Meskipun tidak semua aset PT KAI bersertifikat, namun mereka sudah memegang groundcard yang merupakan sertifikat pada zaman penjajahan Belanda waktu silam.
"Ada sekitar 50 persen yang sudah bersertifikat. Namun memakai groundcard sudah cukup. Apalagi kan memang tanah negara tidak bisa dimiliki perorangan. Kami bisa menuntut," ucapnya.
Sementara, warga yang menempati lahan milik PT KAI akan mendapatkan biaya ganti pembongkaran bangunan.
Pihak PT KAI sudah melakukan proses maping dan pengukuran lahan milik warga yang terkena dampak reaktivasi.
Sebelumnya, PT KAI melakukan maping dan pengukuran yang dilakukan supaya PT KAI mengetahui luasan lahan, jumlah kepala keluarga (KK), dan pendataan uang bongkar rumah milik warga.

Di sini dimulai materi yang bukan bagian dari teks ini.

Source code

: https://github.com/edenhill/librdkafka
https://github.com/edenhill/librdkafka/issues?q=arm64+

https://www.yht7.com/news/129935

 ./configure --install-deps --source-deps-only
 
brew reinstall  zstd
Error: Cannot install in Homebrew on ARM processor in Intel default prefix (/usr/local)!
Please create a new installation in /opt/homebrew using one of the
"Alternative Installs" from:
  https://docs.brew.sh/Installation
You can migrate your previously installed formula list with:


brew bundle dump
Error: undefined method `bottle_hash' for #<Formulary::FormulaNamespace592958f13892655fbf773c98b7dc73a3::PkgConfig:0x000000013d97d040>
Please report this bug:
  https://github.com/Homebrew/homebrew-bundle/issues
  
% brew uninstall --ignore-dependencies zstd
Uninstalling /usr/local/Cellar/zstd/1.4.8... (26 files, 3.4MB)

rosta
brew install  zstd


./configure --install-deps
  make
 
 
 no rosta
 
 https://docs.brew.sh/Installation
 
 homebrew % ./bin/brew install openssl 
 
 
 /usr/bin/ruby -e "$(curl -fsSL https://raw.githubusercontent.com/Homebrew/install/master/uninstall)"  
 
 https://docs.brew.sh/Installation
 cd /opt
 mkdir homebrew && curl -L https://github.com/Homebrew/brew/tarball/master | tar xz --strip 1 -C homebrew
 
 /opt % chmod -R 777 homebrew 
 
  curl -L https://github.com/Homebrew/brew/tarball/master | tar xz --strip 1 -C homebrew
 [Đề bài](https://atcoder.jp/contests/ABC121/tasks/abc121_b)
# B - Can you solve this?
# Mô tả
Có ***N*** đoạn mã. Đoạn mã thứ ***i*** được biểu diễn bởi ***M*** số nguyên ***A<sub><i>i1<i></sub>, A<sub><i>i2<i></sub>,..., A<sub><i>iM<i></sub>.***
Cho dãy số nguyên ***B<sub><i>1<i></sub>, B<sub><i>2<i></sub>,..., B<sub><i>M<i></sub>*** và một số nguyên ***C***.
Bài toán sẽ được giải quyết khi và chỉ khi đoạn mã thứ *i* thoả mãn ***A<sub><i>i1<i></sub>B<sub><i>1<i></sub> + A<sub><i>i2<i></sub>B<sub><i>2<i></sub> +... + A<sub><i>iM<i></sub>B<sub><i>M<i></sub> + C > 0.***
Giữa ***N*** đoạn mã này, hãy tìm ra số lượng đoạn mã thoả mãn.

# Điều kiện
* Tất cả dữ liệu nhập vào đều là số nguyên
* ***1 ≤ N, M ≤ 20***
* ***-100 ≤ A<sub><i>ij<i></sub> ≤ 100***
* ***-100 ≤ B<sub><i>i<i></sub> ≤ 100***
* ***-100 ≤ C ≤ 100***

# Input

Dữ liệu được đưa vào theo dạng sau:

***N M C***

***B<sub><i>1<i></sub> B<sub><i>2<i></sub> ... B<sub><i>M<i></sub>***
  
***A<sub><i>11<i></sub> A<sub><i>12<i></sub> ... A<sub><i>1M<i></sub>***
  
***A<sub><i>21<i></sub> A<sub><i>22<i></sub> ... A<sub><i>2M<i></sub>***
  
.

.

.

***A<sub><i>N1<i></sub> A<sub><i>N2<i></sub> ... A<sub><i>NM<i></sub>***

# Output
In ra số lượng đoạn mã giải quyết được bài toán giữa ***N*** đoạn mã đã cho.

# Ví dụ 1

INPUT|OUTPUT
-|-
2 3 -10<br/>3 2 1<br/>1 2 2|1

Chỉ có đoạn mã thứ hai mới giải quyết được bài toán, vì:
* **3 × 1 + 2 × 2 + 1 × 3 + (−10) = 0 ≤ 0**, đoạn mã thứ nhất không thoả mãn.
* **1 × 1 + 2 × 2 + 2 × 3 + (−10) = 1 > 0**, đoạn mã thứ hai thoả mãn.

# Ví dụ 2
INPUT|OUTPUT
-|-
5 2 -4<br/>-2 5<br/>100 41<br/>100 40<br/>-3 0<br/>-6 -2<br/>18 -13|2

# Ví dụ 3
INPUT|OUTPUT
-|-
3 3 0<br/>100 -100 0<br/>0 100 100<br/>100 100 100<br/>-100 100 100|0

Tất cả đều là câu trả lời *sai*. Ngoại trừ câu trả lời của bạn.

Besarnya uang pembongkaran bangunan sebesar Rp 250 ribu permeter persegi untuk bangunan permanen dan Rp 200 ribu untuk bangunan semi permanen.
"Awalnya mereka menuntut ganti rugi seperti pembangunan double track. Namun reaktivasi ini bukan pembebasan lahan, melainkan meminta kembali aset kami," kata pria berkacamata itu.
Selain reaktivasi jalur, tahun ini PT KAI juga berencanya membangun lahan peti kemas atau Dry Port yang luasnya 5 hektare di Kelurahan Tanjung Emas.
Lahan peti kemas atau dry port yang dibangun sebagai pendukung untuk reaktivasi jalur KA Tawang-Pelabuhan Tanjung Mas. (*)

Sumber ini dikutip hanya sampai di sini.